| >And Windows Active Desktop (1998) was basically an
| >attempt to sell people on the idea that they were always
| >online, and that they should want to buy stuff while they're
| >online. Win98 had ads stuck to the Desktop, for companies
| >such as Disney. Windows customers were invited to
| >"subscribe" to the Disney "channel". But it was really just
| >a bunch of ads masquerading as futuristic interconnectedness
| >and valorized as a Bill Gates's stroke of genius. Bill's
|
| I though it was because of the Apple threat MS had to do something
differnt.
|
There was no threat from Apple then. I think about 1-2%
of online computers were Macs. It was for graphic artists -
better display than Windows but far too expensive to reach
mass market. (I remember going to buy my first PC at that
time. I went into Microcenter, thinking Windows and Mac were
like Sony and Panasonic, or Ford and Chevy. I didn't know how
to choose. I asked the cheapest prices for each. $2,200 for
the Mac. $500 for the eMachines. The room with Mac software
was about 10'x20'. The Windows software selection was vast,
and cheaper.

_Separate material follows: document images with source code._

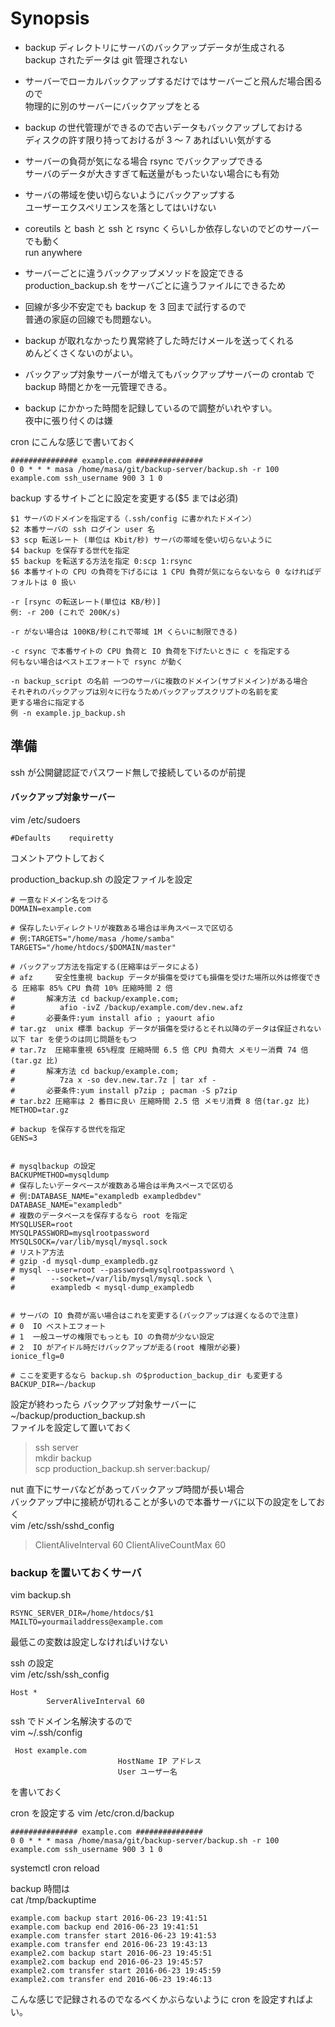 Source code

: # Synopsis

* backup ディレクトリにサーバのバックアップデータが生成される  
  backup されたデータは git 管理されない  
  
* サーバーでローカルバックアップするだけではサーバーごと飛んだ場合困るので  
  物理的に別のサーバーにバックアップをとる  
  
* backup の世代管理ができるので古いデータもバックアップしておける  
  ディスクの許す限り持っておけるが 3 〜 7 あればいい気がする  
  
* サーバーの負荷が気になる場合 rsync でバックアップできる  
  サーバのデータが大きすぎて転送量がもったいない場合にも有効  
  
* サーバの帯域を使い切らないようにバックアップする  
  ユーザーエクスペリエンスを落としてはいけない  
  
* coreutils と bash と ssh と rsync くらいしか依存しないのでどのサーバーでも動く  
  run anywhere  
  
* サーバーごとに違うバックアップメソッドを設定できる  
  production_backup.sh をサーバごとに違うファイルにできるため  
  
* 回線が多少不安定でも backup を 3 回まで試行するので  
  普通の家庭の回線でも問題ない。  
  
* backup が取れなかったり異常終了した時だけメールを送ってくれる  
  めんどくさくないのがよい。  
  
* バックアップ対象サーバーが増えてもバックアップサーバーの crontab で  
  backup 時間とかを一元管理できる。  

* backup にかかった時間を記録しているので調整がいれやすい。  
  夜中に張り付くのは嫌  


cron にこんな感じで書いておく

    ############### example.com ###############
    0 0 * * * masa /home/masa/git/backup-server/backup.sh -r 100 example.com ssh_username 900 3 1 0

 backup するサイトごとに設定を変更する($5 までは必須)
 
    $1 サーバのドメインを指定する（.ssh/config に書かれたドメイン）
    $2 本番サーバの ssh ログイン user 名
    $3 scp 転送レート (単位は Kbit/秒) サーバの帯域を使い切らないように
    $4 backup を保存する世代を指定
    $5 backup を転送する方法を指定 0:scp 1:rsync
    $6 本番サイトの CPU の負荷を下げるには 1 CPU 負荷が気にならないなら 0 なければデフォルトは 0 扱い
 
    -r [rsync の転送レート(単位は KB/秒)]
    例: -r 200 (これで 200K/s)
	
    -r がない場合は 100KB/秒(これで帯域 1M くらいに制限できる)
	
    -c rsync で本番サイトの CPU 負荷と IO 負荷を下げたいときに c を指定する
    何もない場合はベストエフォートで rsync が動く
	
    -n backup_script の名前 一つのサーバに複数のドメイン(サブドメイン)がある場合
    それぞれのバックアップは別々に行なうためバックアップスクリプトの名前を変
    更する場合に指定する
    例 -n example.jp_backup.sh


## 準備

ssh が公開鍵認証でパスワード無しで接続しているのが前提  

#### バックアップ対象サーバー

vim /etc/sudoers  

    #Defaults    requiretty

コメントアウトしておく  


production_backup.sh の設定ファイルを設定  

    # 一意なドメイン名をつける
    DOMAIN=example.com

    # 保存したいディレクトリが複数ある場合は半角スペースで区切る
    # 例:TARGETS="/home/masa /home/samba"
    TARGETS="/home/htdocs/$DOMAIN/master"

    # バックアップ方法を指定する(圧縮率はデータによる)
    # afz     安全性重視 backup データが損傷を受けても損傷を受けた場所以外は修復できる 圧縮率 85% CPU 負荷 10% 圧縮時間 2 倍
    #       解凍方法 cd backup/example.com;
    #          afio -ivZ /backup/example.com/dev.new.afz
    #       必要条件:yum install afio ; yaourt afio
    # tar.gz  unix 標準 backup データが損傷を受けるとそれ以降のデータは保証されない 以下 tar を使うのは同じ問題をもつ
    # tar.7z  圧縮率重視 65%程度 圧縮時間 6.5 倍 CPU 負荷大 メモリー消費 74 倍(tar.gz 比)
    #       解凍方法 cd backup/example.com;
    #          7za x -so dev.new.tar.7z | tar xf -
    #       必要条件:yum install p7zip ; pacman -S p7zip
    # tar.bz2 圧縮率は 2 番目に良い 圧縮時間 2.5 倍 メモリ消費 8 倍(tar.gz 比)
    METHOD=tar.gz

    # backup を保存する世代を指定
    GENS=3


    # mysqlbackup の設定
    BACKUPMETHOD=mysqldump
    # 保存したいデータベースが複数ある場合は半角スペースで区切る
    # 例:DATABASE_NAME="exampledb exampledbdev"
    DATABASE_NAME="exampledb"
    # 複数のデータベースを保存するなら root を指定
    MYSQLUSER=root
    MYSQLPASSWORD=mysqlrootpassword
    MYSQLSOCK=/var/lib/mysql/mysql.sock
    # リストア方法
    # gzip -d mysql-dump_exampledb.gz
    # mysql --user=root --password=mysqlrootpassword \
    #        --socket=/var/lib/mysql/mysql.sock \
    #        exampledb < mysql-dump_exampledb


    # サーバの IO 負荷が高い場合はこれを変更する(バックアップは遅くなるので注意)
    # 0  IO ベストエフォート
    # 1  一般ユーザの権限でもっとも IO の負荷が少ない設定
    # 2  IO がアイドル時だけバックアップが走る(root 権限が必要)
    ionice_flg=0

    # ここを変更するなら backup.sh の$production_backup_dir も変更する
    BACKUP_DIR=~/backup


設定が終わったら
バックアップ対象サーバーに  
~/backup/production_backup.sh  
ファイルを設定して置いておく  

>ssh server  
>mkdir backup  
>scp production_backup.sh server:backup/  


nut 直下にサーバなどがあってバックアップ時間が長い場合  
バックアップ中に接続が切れることが多いので本番サーバに以下の設定をしておく  
vim /etc/ssh/sshd_config  

>ClientAliveInterval 60
>ClientAliveCountMax 60


### backup を置いておくサーバ

vim backup.sh  

    RSYNC_SERVER_DIR=/home/htdocs/$1
    MAILTO=yourmailaddress@example.com

最低この変数は設定しなければいけない   

ssh の設定  
vim /etc/ssh/ssh_config  

    Host *
            ServerAliveInterval 60

ssh でドメイン名解決するので  
vim ~/.ssh/config  

     Host example.com
                            HostName IP アドレス
                            User ユーザー名

を書いておく  


cron を設定する
vim /etc/cron.d/backup  

    ############### example.com ###############
    0 0 * * * masa /home/masa/git/backup-server/backup.sh -r 100 example.com ssh_username 900 3 1 0

systemctl cron reload


backup 時間は  
cat /tmp/backuptime  

    example.com backup start 2016-06-23 19:41:51
    example.com backup end 2016-06-23 19:41:51
    example.com transfer start 2016-06-23 19:41:53
    example.com transfer end 2016-06-23 19:43:13
	example2.com backup start 2016-06-23 19:45:51
    example2.com backup end 2016-06-23 19:45:57
    example2.com transfer start 2016-06-23 19:45:59
    example2.com transfer end 2016-06-23 19:46:13

こんな感じで記録されるのでなるべくかぶらないように cron を設定すればよい。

It was pretty easy to make that choice.)
Somewhere around that time, I don't remember when, MS
actually bailed out Apple, just to keep the appearance of
competition. (Amazing how much can change in a few short
years. Apple's now a much bigger company.) At the time the
big worry for MS was Netscape. MS owned PCs, but they worried
that Windows could become just a utility for getting to the
Internet and felt they needed to get into that game. So they
worked hard on IE, avoided compatibility, and did their best to
build IE into Windows -- what Bill Gates famously characterized
as "cutting off Netscape's air supply". There was a Wired story
about all that, many years ago. The journalists invited into a
meeting to see Active Desktop came out and agreed that it
would be the death of Netscape. People would never have a
chance to choose a browser going forward. They'd be using IE
on Windows. Just so, IE rreached something like 95% browser
share for a long time, before Firefox.
It's only a guess on my part, but I suspect AOL must have
also been a big factor. Bill Gates seemed to think he'd virtually
invented computing and deserved to own it, and profit from it.
It must have irked him to see AOL blossoming. MS did try MSN,
but never had muh success with it. They've actually never had
much success with much of anything but Windows and Office.
In 15 years they've failed over and over to cash in on search,
email, portals, services [Hailstorm & Passport], SPOT watches,
phones, etc. They always come up with a get-rich-quick scheme
and figure they'll use their monopoly to force new product on
their customer base, without bothering to figure out what people
actually want and need. Metro is the latest version of that. MS
figured they've got hundreds of milions of portal and app customers,
ready-made. All they had to do was to use the Windows monopoly
to seduce, herd, or coerce those customers into their cloud services.
But as usual, they were busy salivating over the profits and neglected
to actually offer anything at all other than a headache for people
trying to use Windows software. Metro is an attempt to transform
Windows customers into services customers.
| >such a genius that he realized the importance of the
| >Internet before anyone else.
|
| I'm not sure that's true I set up a network long before windows 98.
| I was on a friends bullitin board with others in 1994 and from home IIRC.
| using a Macplus at 2400 baud I found the login script in one of my old
emails.
|
I was being sarcastic, and I didn't mean to imply that
networking was new. But it was the beginning of the
Internet craze. It was when the Internet went mainstream.
The sarcasm was because the story is often told of how
Genius Bill foresaw the Internet craze and brilliantly reoriented
Microsoft, just in time to not be left out. But very little
actually changed. Active Desktop was really just a scam
portrayal of the Internet blended with Windows. MSN never
went anywhere. Ads on the Desktop never went anywhere.
People were encouraged to embed favorite webpages on the
Desktop, where they could update themselves. But why? The
whole thing was silly. Microsoft continued to make money as
they always had: Windows and Office monopolies. They charged
such high prices, with very little overhead, that they had
billions to blow on all their other failed schemes. And blow it
they did. But they never did become anything more than a
sort of corporate dilletante in online businesses.